Machine-First Architecture/Example·Version 1.0·

Machine-First Architecture in Practice

All four pillars applied to a fictional company, with concrete implementation examples.

Meridian Coffee Roasters is a fictional specialty coffee company based in Portland, Oregon. Meridian sells single-origin coffees online, publishes brewing guides, and offers a subscription service. This walkthrough shows how Machine-First Architecture would be applied to Meridian's entire digital presence, pillar by pillar.

Every example below is implementation-ready. The structured data is valid JSON-LD. The HTML is semantic. The content follows the principles described in the framework. This is what Machine-First Architecture looks like when it ships.

Pillar 1

Identity

Can machines unambiguously identify who you are?

Before Meridian builds a single page, the team writes a canonical definition. This structured document defines what Meridian is in fields, not paragraphs. Every bio, directory listing, and schema block across every platform traces back to this source.

Canonical Definition
{
  "name": "Meridian Coffee Roasters",
  "type": "LocalBusiness",
  "category": "Specialty Coffee Roaster",
  "description": "Meridian Coffee Roasters is a specialty coffee company in Portland, Oregon that sources single-origin beans from 12 farms across Ethiopia, Colombia, and Guatemala, roasts in small batches, and sells direct to consumers online and through a subscription service.",
  "founded": "2019",
  "founders": ["Alex Chen", "Maria Torres"],
  "location": {
    "city": "Portland",
    "state": "Oregon",
    "country": "US"
  },
  "offerings": [
    "Single-origin coffee beans",
    "Coffee subscription service",
    "Brewing equipment",
    "Brewing guides and education"
  ],
  "differentiators": [
    "Direct relationships with 12 farms",
    "Roast-to-ship within 48 hours",
    "Full traceability from farm to cup"
  ]
}

Meridian then maps every platform where the brand exists: website, Google Business Profile, Instagram, Yelp, Trade Coffee marketplace, and specialty coffee directories. Each platform gets a presence optimised for that platform's specific structured data format, all derived from the canonical definition above.

When Meridian adds a new origin or discontinues a product, the canonical definition is updated first, then propagated to every platform in the ecosystem map. The canonical definition is versioned. The propagation is systematic.

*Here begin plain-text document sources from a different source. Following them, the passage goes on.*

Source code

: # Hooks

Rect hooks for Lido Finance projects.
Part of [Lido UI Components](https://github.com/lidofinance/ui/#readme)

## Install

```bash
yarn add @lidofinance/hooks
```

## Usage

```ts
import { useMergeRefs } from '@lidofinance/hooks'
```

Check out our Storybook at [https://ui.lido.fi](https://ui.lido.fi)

Organization Schema (JSON-LD)
{
  "@context": "https://schema.org",
  "@type": "LocalBusiness",
  "@id": "https://meridiancoffee.com/#organization",
  "name": "Meridian Coffee Roasters",
  "url": "https://meridiancoffee.com",
  "logo": "https://meridiancoffee.com/logo.png",
  "description": "Meridian Coffee Roasters is a specialty coffee company in Portland, Oregon that sources single-origin beans from 12 farms across Ethiopia, Colombia, and Guatemala.",
  "foundingDate": "2019",
  "founder": [
    { "@type": "Person", "name": "Alex Chen" },
    { "@type": "Person", "name": "Maria Torres" }
  ],
  "address": {
    "@type": "PostalAddress",
    "addressLocality": "Portland",
    "addressRegion": "OR",
    "addressCountry": "US"
  },
  "sameAs": [
    "https://www.instagram.com/meridiancoffee",
    "https://www.yelp.com/biz/meridian-coffee-roasters-portland",
    "https://www.tradecoffee.com/roasters/meridian"
  ]
}

Pillar 2

Structure

Can machines extract your information?

Before Meridian designs its product page template, the team defines the data model. What discrete, extractable pieces of information must every product page contain? The design wraps around this model. The model does not conform to the design.

Product Data Model
interface CoffeeProduct {
  name: string;
  sku: string;
  price: { amount: number; currency: string };
  weight: { value: number; unit: string };
  availability: "InStock" | "OutOfStock" | "PreOrder";
  roast_level: "Light" | "Medium" | "Dark";
  origin: {
    country: string;
    region: string;
    farm: string;
    altitude: string;
    process: string;
  };
  tasting_notes: string[];
  roast_date: string;
  best_before: string;
  brewing_methods: string[];
  review_aggregate: {
    rating: number;
    count: number;
  };
  related_products: string[];  // SKUs
  subscription_available: boolean;
}

Every field in this model is rendered as structured data on the page. The critical information appears in the first content block: name, price, availability, origin, and tasting notes. Not below a hero image. Not behind a tab.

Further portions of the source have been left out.